Kátia Ribeiro Nadeau - Associada da CLIPP “Minha alma tem o peso da luz. Tem o…
# Rumo ao Encontro Brasileiro – A mãe, uma figura que não se adéqua aos paraísos fálicos.
Por Clara M. Holguin
“A mãe, uma figura que não se adéqua aos paraísos fálicos”, é o nome que dei à intervenção que farei em minha passagem pelo Rio de Janeiro (em direção a Santa Catarina), onde tentarei fazer conversar as Jornadas da EBP e as Jornadas da NEL. Como articular “A queda do falocentrismo” e “Que mães hoje”? Este convite, além de colocar a trabalho os diferentes modos nos quais os psicanalistas do continente leem as mudanças próprias de nossa civilização e seus efeitos, propõe um laço inovador entre nossas escolas.
Promover a conversa entre os temas de nossas Jornadas dá conta de uma articulação possível entre o enfraquecimento do Nome do Pai, que tem – entre outras consequências – a queda do falocentrismo, os novos ordenamentos familiares e identificatórios das novas versões da mãe na contemporaneidade, onde se revela o desdobramento entre a mulher e a mãe que permanecia velado até o momento em que Lacan o evidenciou.
Graças aos avanços científicos agenciados pelo mestre capitalista, as mães de hoje são mulheres que não se adéquam aos paraísos fálicos, elas mostram sua face “mulher”. Produz-se um deslocamento que, em nossos termos, situa a passagem do falo simbólico ao falo real.
Poderia se dizer que tanto o primeiro ensino de Lacan como o último dá conta disso, porém é o último ensino que explicita o engano do primeiro. Se, num primeiro momento, constatamos que a equação da metáfora paterna introduz, no início, o gozo feminino sob a forma do Desejo da Mãe (DM) que ficava velado na significação fálica, no último, Lacan demonstra que a Metáfora Paterna é só um engano a respeito do enigma do gozo que exclui o sentido. As mães hoje – não todas – aparecem sem amarração fálica, põem em evidência este gozo opaco, que na clínica se apresenta através de relações cada vez mais devastadoras.
A maternidade, como experiência libidinal, põe em jogo a presença desse estranho desejo, I wanted! Mais do que uma falta, trata-se de um gozo a mais, um excesso que se define por ser suplementar e infinito. Marca da experiência de gozo no corpo que remete ao estrago da lalingua que uma mãe pode encarnar sob a forma do rapto: “a mãe é uma raptora de corpos”[1].
Quais são as consequências para um sujeito (criança) desse estrago estrutural, que se traduz hoje no que MH Brousse denomina a “extensão do império materno”, mães sozinhas, solteiras, que se bastam a si mesmas, sem mediação fálica? Poderia se dizer que este sujeito está cada vez mais na posição de objeto do desejo da mãe. A sua alternativa parece mortal: ou a rejeição ou a integração do seu produto.
O que acrescenta a via psicanalítica?
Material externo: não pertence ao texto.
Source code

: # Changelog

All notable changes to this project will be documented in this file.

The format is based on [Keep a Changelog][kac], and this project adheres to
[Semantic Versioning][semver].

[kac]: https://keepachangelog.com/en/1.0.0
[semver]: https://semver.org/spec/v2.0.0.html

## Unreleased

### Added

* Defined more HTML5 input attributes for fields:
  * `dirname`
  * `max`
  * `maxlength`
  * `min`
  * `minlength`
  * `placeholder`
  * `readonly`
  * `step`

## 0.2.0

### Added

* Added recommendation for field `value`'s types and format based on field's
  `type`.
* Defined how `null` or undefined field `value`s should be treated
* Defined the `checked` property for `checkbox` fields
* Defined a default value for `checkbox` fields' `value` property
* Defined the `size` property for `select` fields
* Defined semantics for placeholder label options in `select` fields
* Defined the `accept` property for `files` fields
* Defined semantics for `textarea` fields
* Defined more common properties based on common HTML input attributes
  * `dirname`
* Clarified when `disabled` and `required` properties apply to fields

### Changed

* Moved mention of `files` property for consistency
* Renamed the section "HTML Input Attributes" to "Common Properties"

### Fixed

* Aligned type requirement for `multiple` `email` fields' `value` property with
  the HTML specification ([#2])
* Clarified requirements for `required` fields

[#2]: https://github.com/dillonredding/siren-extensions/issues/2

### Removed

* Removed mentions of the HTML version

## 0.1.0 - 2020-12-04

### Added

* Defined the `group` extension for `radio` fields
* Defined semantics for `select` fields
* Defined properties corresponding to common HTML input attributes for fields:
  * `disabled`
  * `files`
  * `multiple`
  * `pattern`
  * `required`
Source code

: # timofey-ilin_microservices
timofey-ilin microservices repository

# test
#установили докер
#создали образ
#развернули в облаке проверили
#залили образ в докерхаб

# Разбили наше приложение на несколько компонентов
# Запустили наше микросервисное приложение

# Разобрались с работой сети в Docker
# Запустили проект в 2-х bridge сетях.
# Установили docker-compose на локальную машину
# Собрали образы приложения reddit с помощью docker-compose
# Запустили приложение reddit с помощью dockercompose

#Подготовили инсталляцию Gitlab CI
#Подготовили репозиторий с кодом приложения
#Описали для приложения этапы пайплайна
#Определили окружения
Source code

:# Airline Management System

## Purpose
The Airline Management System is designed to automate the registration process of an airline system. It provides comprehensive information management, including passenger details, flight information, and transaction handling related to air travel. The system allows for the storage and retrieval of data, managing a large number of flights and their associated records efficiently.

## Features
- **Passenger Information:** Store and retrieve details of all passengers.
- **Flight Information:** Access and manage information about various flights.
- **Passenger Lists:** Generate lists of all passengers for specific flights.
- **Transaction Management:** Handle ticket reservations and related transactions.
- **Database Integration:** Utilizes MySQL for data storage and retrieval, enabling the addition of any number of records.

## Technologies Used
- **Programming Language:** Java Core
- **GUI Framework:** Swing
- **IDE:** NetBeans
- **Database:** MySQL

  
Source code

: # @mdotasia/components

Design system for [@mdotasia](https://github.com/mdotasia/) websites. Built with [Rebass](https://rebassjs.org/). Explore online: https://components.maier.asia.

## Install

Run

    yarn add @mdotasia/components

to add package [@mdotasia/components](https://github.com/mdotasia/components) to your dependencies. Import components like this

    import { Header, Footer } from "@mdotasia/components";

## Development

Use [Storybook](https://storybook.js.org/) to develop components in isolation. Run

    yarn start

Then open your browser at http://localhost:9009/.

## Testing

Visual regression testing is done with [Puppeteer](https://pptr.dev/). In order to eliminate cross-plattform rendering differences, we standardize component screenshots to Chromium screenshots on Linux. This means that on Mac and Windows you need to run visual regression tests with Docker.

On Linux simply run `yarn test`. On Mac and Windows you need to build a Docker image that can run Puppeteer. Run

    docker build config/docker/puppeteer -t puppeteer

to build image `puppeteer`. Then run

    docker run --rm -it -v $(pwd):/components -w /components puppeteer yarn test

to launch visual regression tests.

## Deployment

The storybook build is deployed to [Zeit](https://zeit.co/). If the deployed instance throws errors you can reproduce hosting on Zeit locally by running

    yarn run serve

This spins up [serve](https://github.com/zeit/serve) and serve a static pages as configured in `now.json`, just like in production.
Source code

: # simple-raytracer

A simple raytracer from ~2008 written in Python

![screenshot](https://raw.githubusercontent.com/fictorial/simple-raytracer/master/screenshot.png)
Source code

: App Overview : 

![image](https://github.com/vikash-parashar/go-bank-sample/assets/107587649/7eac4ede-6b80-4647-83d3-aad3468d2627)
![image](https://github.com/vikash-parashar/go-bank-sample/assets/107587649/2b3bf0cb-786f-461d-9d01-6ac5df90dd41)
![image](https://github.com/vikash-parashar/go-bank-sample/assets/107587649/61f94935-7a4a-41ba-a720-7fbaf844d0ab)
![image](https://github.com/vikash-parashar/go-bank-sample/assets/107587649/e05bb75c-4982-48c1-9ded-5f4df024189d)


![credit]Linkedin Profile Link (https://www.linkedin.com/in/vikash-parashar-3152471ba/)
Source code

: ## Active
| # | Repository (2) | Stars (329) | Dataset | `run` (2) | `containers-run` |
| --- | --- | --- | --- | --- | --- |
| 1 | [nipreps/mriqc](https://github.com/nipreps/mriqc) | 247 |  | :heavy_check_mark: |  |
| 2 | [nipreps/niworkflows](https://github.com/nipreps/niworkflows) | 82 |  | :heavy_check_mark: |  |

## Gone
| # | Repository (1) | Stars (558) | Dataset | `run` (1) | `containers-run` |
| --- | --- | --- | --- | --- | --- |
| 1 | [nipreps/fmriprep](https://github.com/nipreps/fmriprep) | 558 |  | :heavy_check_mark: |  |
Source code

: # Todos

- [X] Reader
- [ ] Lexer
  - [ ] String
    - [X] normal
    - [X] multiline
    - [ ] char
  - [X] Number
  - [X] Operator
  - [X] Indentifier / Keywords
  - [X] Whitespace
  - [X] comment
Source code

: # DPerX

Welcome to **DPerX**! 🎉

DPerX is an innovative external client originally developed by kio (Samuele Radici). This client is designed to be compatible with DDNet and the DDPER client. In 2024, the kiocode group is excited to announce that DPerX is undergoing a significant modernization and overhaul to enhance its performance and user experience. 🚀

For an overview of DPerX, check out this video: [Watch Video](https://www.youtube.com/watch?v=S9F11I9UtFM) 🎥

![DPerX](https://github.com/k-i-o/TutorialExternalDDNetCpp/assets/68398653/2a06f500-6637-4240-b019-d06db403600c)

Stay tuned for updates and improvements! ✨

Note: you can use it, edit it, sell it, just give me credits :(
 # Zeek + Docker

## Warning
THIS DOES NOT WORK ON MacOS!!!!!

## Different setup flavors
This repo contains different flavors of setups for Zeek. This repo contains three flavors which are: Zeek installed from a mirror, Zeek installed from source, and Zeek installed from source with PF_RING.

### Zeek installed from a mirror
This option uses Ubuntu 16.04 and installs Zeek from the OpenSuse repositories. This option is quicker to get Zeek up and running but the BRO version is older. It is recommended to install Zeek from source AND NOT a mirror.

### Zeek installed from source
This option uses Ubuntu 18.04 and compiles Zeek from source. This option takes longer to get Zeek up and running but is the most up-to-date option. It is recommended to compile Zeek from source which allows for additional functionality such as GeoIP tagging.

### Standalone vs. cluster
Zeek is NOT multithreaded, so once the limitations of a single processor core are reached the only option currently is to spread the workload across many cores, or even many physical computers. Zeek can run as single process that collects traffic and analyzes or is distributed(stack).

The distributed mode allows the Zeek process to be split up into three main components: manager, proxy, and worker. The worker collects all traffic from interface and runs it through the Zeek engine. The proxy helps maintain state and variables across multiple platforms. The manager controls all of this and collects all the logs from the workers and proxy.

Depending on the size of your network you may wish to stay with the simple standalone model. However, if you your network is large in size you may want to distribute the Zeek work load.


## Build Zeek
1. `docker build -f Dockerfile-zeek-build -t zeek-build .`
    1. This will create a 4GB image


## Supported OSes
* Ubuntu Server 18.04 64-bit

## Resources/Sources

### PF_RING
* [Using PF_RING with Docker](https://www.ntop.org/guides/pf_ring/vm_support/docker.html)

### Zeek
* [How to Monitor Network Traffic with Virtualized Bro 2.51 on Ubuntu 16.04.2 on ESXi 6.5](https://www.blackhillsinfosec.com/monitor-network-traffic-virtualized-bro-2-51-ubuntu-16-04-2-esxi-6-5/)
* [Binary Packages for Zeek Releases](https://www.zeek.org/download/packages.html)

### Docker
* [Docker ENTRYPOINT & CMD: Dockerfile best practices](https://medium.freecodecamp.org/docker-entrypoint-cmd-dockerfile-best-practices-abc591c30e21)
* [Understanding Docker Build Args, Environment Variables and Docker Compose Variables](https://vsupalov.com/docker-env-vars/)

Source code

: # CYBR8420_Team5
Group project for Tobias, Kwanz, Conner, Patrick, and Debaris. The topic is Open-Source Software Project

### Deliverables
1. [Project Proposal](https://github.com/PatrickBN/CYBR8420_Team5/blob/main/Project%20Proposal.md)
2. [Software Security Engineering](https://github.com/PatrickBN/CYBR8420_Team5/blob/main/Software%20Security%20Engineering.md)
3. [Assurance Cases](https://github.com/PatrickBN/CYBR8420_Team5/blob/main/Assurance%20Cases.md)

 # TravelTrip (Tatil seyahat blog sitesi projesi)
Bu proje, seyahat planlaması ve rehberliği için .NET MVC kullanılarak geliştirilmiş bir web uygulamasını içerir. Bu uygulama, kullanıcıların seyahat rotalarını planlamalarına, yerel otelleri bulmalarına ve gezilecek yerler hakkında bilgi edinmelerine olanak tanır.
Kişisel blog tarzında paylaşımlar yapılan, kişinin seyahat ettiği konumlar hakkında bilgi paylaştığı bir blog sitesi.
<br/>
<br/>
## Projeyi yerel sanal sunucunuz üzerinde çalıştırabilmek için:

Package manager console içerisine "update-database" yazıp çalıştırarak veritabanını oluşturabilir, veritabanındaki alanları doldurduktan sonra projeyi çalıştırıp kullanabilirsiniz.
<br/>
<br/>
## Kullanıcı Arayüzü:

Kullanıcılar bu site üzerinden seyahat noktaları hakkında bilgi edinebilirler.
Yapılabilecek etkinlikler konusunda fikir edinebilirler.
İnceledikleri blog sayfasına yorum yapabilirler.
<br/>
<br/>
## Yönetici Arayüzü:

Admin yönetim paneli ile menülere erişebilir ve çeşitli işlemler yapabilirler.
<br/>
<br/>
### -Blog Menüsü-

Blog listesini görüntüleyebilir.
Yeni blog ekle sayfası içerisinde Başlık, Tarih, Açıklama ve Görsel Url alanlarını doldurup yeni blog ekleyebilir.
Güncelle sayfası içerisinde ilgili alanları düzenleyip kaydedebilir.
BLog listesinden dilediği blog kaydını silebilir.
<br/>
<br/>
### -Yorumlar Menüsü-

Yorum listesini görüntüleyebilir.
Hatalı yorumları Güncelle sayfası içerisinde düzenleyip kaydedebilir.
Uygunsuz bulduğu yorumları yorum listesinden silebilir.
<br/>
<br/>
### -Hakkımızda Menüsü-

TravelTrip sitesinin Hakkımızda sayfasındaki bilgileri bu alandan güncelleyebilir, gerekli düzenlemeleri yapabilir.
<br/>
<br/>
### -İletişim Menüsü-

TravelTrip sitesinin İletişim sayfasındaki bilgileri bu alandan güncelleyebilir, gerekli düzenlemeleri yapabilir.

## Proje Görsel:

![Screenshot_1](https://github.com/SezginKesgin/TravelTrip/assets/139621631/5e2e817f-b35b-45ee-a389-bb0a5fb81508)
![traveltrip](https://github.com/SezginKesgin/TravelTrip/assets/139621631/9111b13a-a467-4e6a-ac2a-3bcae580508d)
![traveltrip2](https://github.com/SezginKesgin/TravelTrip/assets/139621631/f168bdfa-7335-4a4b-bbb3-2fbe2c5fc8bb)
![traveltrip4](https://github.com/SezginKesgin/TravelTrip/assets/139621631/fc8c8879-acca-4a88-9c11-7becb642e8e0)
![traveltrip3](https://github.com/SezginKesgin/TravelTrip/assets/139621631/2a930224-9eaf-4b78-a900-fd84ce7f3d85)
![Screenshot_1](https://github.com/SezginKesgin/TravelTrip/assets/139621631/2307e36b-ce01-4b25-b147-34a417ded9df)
Ao contrário do retorno nostálgico ao pai, e sem desencorajar a igualdade dos direitos e as reivindicações femininas nas quais se incluem escolher ser ou não ser mãe (grupo NoMo-Not Mothers), o discurso analítico propõe a via propriamente feminina como solução, isto é, a não rejeição da posição feminina. Passar da crença no pai à crença em uma mulher (sem cair de novo na crença em um gozo universal).
Como assinala E. Laurent, o discurso feminino introduz em todas as tentativas de uniformização e identificação, que estão do lado da lógica fálica – o Um e a exceção – um registro do particular e do singular que não se reduz ao individualismo de massa dos uns sozinhos. Entre as formas femininas que dão conta dessa objeção encontramos: a falta – manque/faute – que caracteriza a “mãe do cuidado”, o estilo erotômano do amor feminino que Lacan chamou “o narcisismo do desejo”, isto é, o amor pelo desejo e a solução que abre para a mulher a possibilidade de “ser sintoma de outro corpo” que supõe que ela tenha diversas formas sintomáticas de fazer condescender o gozo ao desejo, a sua exigência de amor implica sempre na busca de um partenaire-sintoma. Todos são diversos modos de fazer existir o singular e contrariar a devastação, pois são formas de fazer laço com o Outro.